Em oposição aos restantes dias do ano, o dia das bruxas é o único dia em que não há regras para viver o nosso lado mais monstruoso, escuro e sombrio. Atrás de uma máscara e por um dia, tudo se torna possível. A parte de nós que não é tão agradável e bonita é reconhecida e colocada à solta, ganhando um tão desejado espaço para gritar, desordenar e até assustar.
Talvez seja mesmo nesta falta de regras e na permissão para se ser assustador por um dia que reside a diversão e atração encontrada nesta tradição e seus rituais. Tornarmo-nos peritos no que é socialmente aceite, no que é colorido e agradável, obriga a conter e esconder de forma sistemática aquelas que consideramos ser as nossas características menos atrativas – conhecidas pelo senso comum como defeitos. Por sua vez, a conotação negativa associada a esta mesma designação e a reação estranha/negativa dos outros quando estas se revelam, geram com regularidade atitudes de autocrítica, negação e um desejo imenso de alterar/apagar esta parte de nós.
Deste modo, faz todo o sentido que a maior parte das pessoas que procura ajuda psicológica coloque ênfase na mudança, mas também que se aperceba que esta última, quando assente na vontade de ser o que não se é ou de estar onde ainda não se está, não acontece (tão rapidamente) como previsto. Pelo contrário, tal vontade parece resultar essencialmente em sensações de invalidação e autorrejeição, impeditivas de uma mudança que ocorre quando se é capaz de conhecer, explorar e aceitar tanto as qualidades e recursos que temos, como também, os nossos “calcanhares de aquiles”, as limitações que fazem parte de nós e podem corresponder a tendências específicas de sentir, pensar e agir.
É compreensível que o verbo aceitar possa fazer alguma confusão quando se fala de características que não gostamos em nós e que se manifestam de forma desagradável. No entanto, aceitar não é o mesmo que resignar. Segundo o dicionário de língua portuguesa:
- aceitar (verbo transitivo) - receber o que lhe é dado; receber com agrado; admitir; aprovar.
- resignar (verbo transitivo) - desistir a favor de outrem; renunciar a; abdicar de; conformar-se.
Enquanto que resignar pressupõe a conformação e um aprisionamento às limitações que se conhece – por exemplo, tenho dificuldade em lidar com pessoas então não vou sair de casa–, aceitar passa por adaptação, por assumir e abraçar com carinho e cuidado as tendências que não encaixam no que se gostaria de ser/estar ou no que é pedido pelos outros – por exemplo, se tenho tendência para sentir ansiedade perante momentos de avaliação, então, nos dias que antecipam estes momentos, tentar ter uma atitude de tolerância face aos pensamentos e sensações menos agradáveis que são naturais em mim e, ter especial atenção e cuidado com a acumulação de tarefas, horas de sono e exercícios de relaxamento.

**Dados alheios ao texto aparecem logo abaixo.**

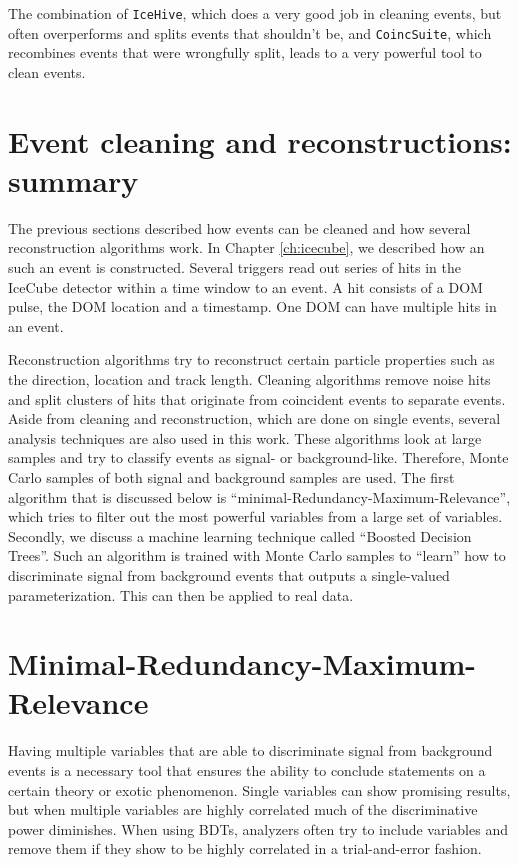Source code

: \vspace{2mm}
\noindent The combination of \texttt{IceHive}, which does a very good job in cleaning events, but often overperforms and splits events that shouldn't be, and \texttt{CoincSuite}, which recombines events that were wrongfully split, leads to a very powerful tool to clean events.


\section{Event cleaning and reconstructions: summary}
The previous sections described how events can be cleaned and how several reconstruction algorithms work. In Chapter \ref{ch:icecube}, we described how an such an event is constructed. Several triggers read out series of hits in the IceCube detector within a time window to an event. A hit consists of a DOM pulse, the DOM location and a timestamp. One DOM can have multiple hits in an event.

Reconstruction algorithms try to reconstruct certain particle properties such as the direction, location and track length. Cleaning algorithms remove noise hits and split clusters of hits that originate from coincident events to separate events.\\

\noindent Aside from cleaning and reconstruction, which are done on single events, several analysis techniques are also used in this work. These algorithms look at large samples and try to classify events as signal- or background-like. Therefore, Monte Carlo samples of both signal and background samples are used. The first algorithm that is discussed below is ``minimal-Redundancy-Maximum-Relevance'', which tries to filter out the most powerful variables from a large set of variables. Secondly, we discuss a machine learning technique called ``Boosted Decision Trees''. Such an algorithm is trained with Monte Carlo samples to ``learn'' how to discriminate signal from background events that outputs a single-valued parameterization. This can then be applied to real data.



\section{Minimal-Redundancy-Maximum-Relevance}
\label{sec:mrmr}
Having multiple variables that are able to discriminate signal from background events is a necessary tool that ensures the ability to conclude statements on a certain theory or exotic phenomenon. Single variables can show promising results, but when multiple variables are highly correlated much of the discriminative power diminishes. When using BDTs, analyzers often try to include variables and remove them if they show to be highly correlated in a trial-and-error fashion.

É cansativo estar frequentemente a criar expectativas de mudança e a passar pela desilusão de não as concretizar por estas não estarem ajustadas de forma realista ao que são as nossas dificuldades. É cansativo estar sempre a lutar contra um lado que, apesar de assustador, faz parte de nós. É ao aceitar de braços abertos aquilo que são as nossas tendências naturais menos queridas e desejadas que a mente se abre para a mudança/adaptação que se procura.